Under city manager's plan, bond issuance would cover two years of CIP

Matthew Lane • Mar 23, 2013 at 7:20 AM

Kingsport schools looking at $3.4 million in projects

KINGSPORT — City Manager John Campbell has pitched another plan for how Kingsport can fund its capital improvement projects — combining two years’ worth of projects into one bond issuance while reducing the overall amount from the original recommendation.

Every year during the budget process, the BMA is presented with a five-year capital improvement plan (CIP) that contains a number of projects and equipment purchases for the city, the school system and the water and sewer department.

Some items are fully funded within one of those five years; others are funded over a number of years. The items are paid for in a variety of ways, including cash, bonds, grants and state and federal dollars.

Earlier this month, Campbell brought forth the CIP for just the general fund (the main operating fund for the city) with the remainder of the CIP (water, sewer and minor funds) expected to come before the BMA in April.

In his original CIP proposal, Campbell allocated $6.76 million toward capital projects, the most notable being $2.7 million for the J. Fred Johnson Stadium project, $1.4 million for the Sullivan Street widening project and $1 million for the next phase of the Harbor Chapel Road project.

This plan is in line with a BMA pledge that any new debt issued next fiscal year would not exceed the amount of debt rolling off at the end of the current fiscal year. However, this original proposal did not cover the remainder of the stadium project, some $1.5 million, officials have said would come from new seat sales and sponsorships of a new scoreboard at the stadium — if one were to be installed.
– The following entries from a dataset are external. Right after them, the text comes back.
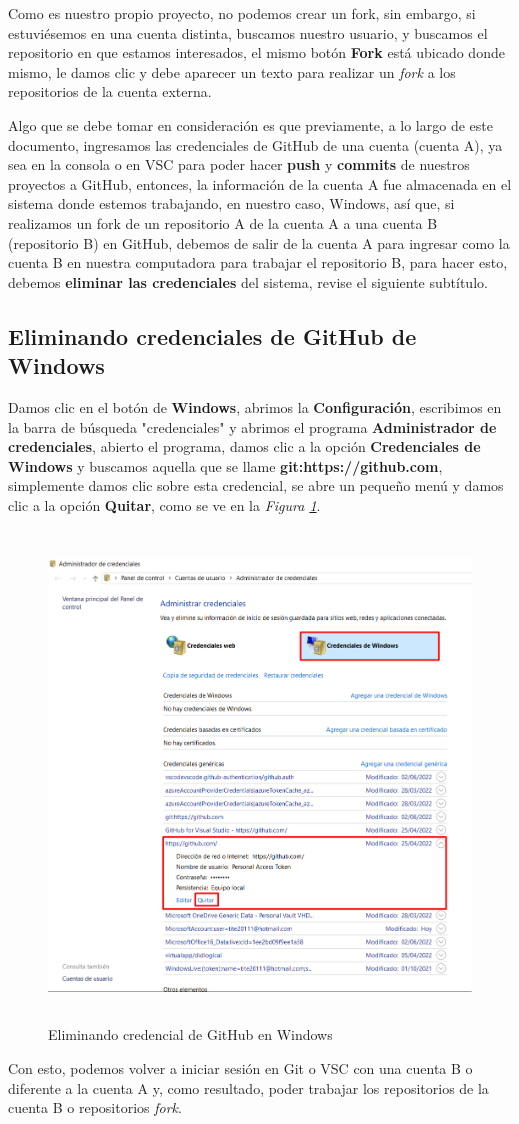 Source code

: Como es nuestro propio proyecto, no podemos crear un fork, sin embargo, si estuviésemos en una cuenta distinta, buscamos nuestro usuario, y buscamos el repositorio en que estamos interesados, el mismo botón \textbf{Fork} está ubicado donde mismo, le damos clic y debe aparecer un texto para realizar un \textit{fork} a los repositorios de la cuenta externa.

Algo que se debe tomar en consideración es que previamente, a lo largo de este documento, ingresamos las credenciales de GitHub de una cuenta (cuenta A), ya sea en la consola o en VSC para poder hacer \textbf{push} y \textbf{commits} de nuestros proyectos a GitHub, entonces, la información de la cuenta A fue almacenada en el sistema donde estemos trabajando, en nuestro caso, Windows, así que, si realizamos un fork de un repositorio A de la cuenta A a una cuenta B (repositorio B) en GitHub, debemos de salir de la cuenta A para ingresar como la cuenta B en nuestra computadora para trabajar el repositorio B, para hacer esto, debemos \textbf{eliminar las credenciales} del sistema, revise el siguiente subtítulo.


\subsection{Eliminando credenciales de GitHub de Windows}

Damos clic en el botón de \textbf{Windows}, abrimos la \textbf{Configuración}, escribimos en la barra de búsqueda "credenciales" y abrimos el programa \textbf{Administrador de credenciales}, abierto el programa, damos clic a la opción \textbf{Credenciales de Windows} y buscamos aquella que se llame \textbf{git:https://github.com}, simplemente damos clic sobre esta credencial, se abre un pequeño menú y damos clic a la opción \textbf{Quitar}, como se ve en la \textit{Figura \ref{fig: 38}}.
\begin{figure}[H]
    \centering
    \caption{Eliminando credencial de GitHub en Windows}
    \label{fig: 38}
    \includegraphics[height=13cm]{capturas/credencial.png}
\end{figure}

Con esto, podemos volver a iniciar sesión en Git o VSC con una cuenta B o diferente a la cuenta A y, como resultado, poder trabajar los repositorios de la cuenta B o repositorios \textit{fork}.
During a BMA work session last week, Campbell presented a follow-up plan for the CIP — to take the debt roll off over the next two fiscal years and combine it into one bond issuance, rather than doing a bond issuance in fiscal year 2014 and another one in fiscal year 2015.

“While some people fret over debt, the charts show we’re under our self-imposed limit,” Campbell said, calling his comments an editorial vent. “We pay off debt rapidly. The total debt payoff for all funds is $15 million a year.”

Kingsport’s total debt has risen from $114 million in FY05 to an estimated $211 million in FY13.

Campbell continued by noting some people don’t like debt ... period.

“But it’s hard for a major city to not have debt,” he said. “The richest cities in this state, they have debt. Sometimes it’s better financial management to have debt.”

Kingsport has $6.76 million in debt rolling off in FY14 and $6.98 million rolling off in FY15.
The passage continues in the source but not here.